Your task:
I need the records below retyped exactly.

Exercise data:

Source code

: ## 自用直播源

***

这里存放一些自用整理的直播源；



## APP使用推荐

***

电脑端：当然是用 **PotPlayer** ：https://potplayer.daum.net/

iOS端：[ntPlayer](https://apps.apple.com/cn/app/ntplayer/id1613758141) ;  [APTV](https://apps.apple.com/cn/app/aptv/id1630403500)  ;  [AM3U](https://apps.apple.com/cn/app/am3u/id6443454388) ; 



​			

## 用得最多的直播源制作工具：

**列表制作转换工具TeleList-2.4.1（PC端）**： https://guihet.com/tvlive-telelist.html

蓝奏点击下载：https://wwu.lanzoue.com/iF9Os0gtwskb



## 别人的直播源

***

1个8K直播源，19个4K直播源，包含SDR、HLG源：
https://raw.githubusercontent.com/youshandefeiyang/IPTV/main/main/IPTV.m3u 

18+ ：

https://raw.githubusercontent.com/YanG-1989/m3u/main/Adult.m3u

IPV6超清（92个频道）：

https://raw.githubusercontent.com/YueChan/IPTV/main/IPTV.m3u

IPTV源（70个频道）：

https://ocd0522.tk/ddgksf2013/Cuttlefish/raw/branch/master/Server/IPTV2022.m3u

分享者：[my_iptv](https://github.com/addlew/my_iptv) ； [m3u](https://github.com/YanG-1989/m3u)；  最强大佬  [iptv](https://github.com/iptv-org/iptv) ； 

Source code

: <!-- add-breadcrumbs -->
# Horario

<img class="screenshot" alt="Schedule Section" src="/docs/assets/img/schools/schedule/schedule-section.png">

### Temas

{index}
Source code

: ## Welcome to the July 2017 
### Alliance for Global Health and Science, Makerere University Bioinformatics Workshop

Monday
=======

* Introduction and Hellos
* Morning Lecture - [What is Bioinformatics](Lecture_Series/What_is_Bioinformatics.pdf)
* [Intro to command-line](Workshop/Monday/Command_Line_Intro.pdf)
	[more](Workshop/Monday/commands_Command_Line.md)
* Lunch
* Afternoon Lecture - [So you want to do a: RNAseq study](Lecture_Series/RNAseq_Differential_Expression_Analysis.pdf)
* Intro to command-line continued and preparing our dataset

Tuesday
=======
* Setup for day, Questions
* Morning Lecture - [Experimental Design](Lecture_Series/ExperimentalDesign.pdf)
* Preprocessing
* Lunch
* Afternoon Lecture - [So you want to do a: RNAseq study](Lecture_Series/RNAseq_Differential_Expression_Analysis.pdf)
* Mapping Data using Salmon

Final answer:
Source code

: ## 自用直播源

***

这里存放一些自用整理的直播源；



## APP使用推荐

***

电脑端：当然是用 **PotPlayer** ：https://potplayer.daum.net/

iOS端：[ntPlayer](https://apps.apple.com/cn/app/ntplayer/id1613758141) ;  [APTV](https://apps.apple.com/cn/app/aptv/id1630403500)  ;  [AM3U](https://apps.apple.com/cn/app/am3u/id6443454388) ; 



​			

## 用得最多的直播源制作工具：

**列表制作转换工具TeleList-2.4.1（PC端）**： https://guihet.com/tvlive-telelist.html

蓝奏点击下载：https://wwu.lanzoue.com/iF9Os0gtwskb



## 别人的直播源

***

1个8K直播源，19个4K直播源，包含SDR、HLG源：
https://raw.githubusercontent.com/youshandefeiyang/IPTV/main/main/IPTV.m3u 

18+ ：

https://raw.githubusercontent.com/YanG-1989/m3u/main/Adult.m3u

IPV6超清（92个频道）：

https://raw.githubusercontent.com/YueChan/IPTV/main/IPTV.m3u

IPTV源（70个频道）：

https://ocd0522.tk/ddgksf2013/Cuttlefish/raw/branch/master/Server/IPTV2022.m3u

分享者：[my_iptv](https://github.com/addlew/my_iptv) ； [m3u](https://github.com/YanG-1989/m3u)；  最强大佬  [iptv](https://github.com/iptv-org/iptv) ； 

Source code

: <!-- add-breadcrumbs -->
# Horario

<img class="screenshot" alt="Schedule Section" src="/docs/assets/img/schools/schedule/schedule-section.png">

### Temas

{index}
Source code

: ## Welcome to the July 2017 
### Alliance for Global Health and Science, Makerere University Bioinformatics Workshop

Monday
=======

* Introduction and Hellos
* Morning Lecture - [What is Bioinformatics](Lecture_Series/What_is_Bioinformatics.pdf)
* [Intro to command-line](Workshop/Monday/Command_Line_Intro.pdf)
	[more](Workshop/Monday/commands_Command_Line.md)
* Lunch
* Afternoon Lecture - [So you want to do a: RNAseq study](Lecture_Series/RNAseq_Differential_Expression_Analysis.pdf)
* Intro to command-line continued and preparing our dataset

Tuesday
=======
* Setup for day, Questions
* Morning Lecture - [Experimental Design](Lecture_Series/ExperimentalDesign.pdf)
* Preprocessing
* Lunch
* Afternoon Lecture - [So you want to do a: RNAseq study](Lecture_Series/RNAseq_Differential_Expression_Analysis.pdf)
* Mapping Data using Salmon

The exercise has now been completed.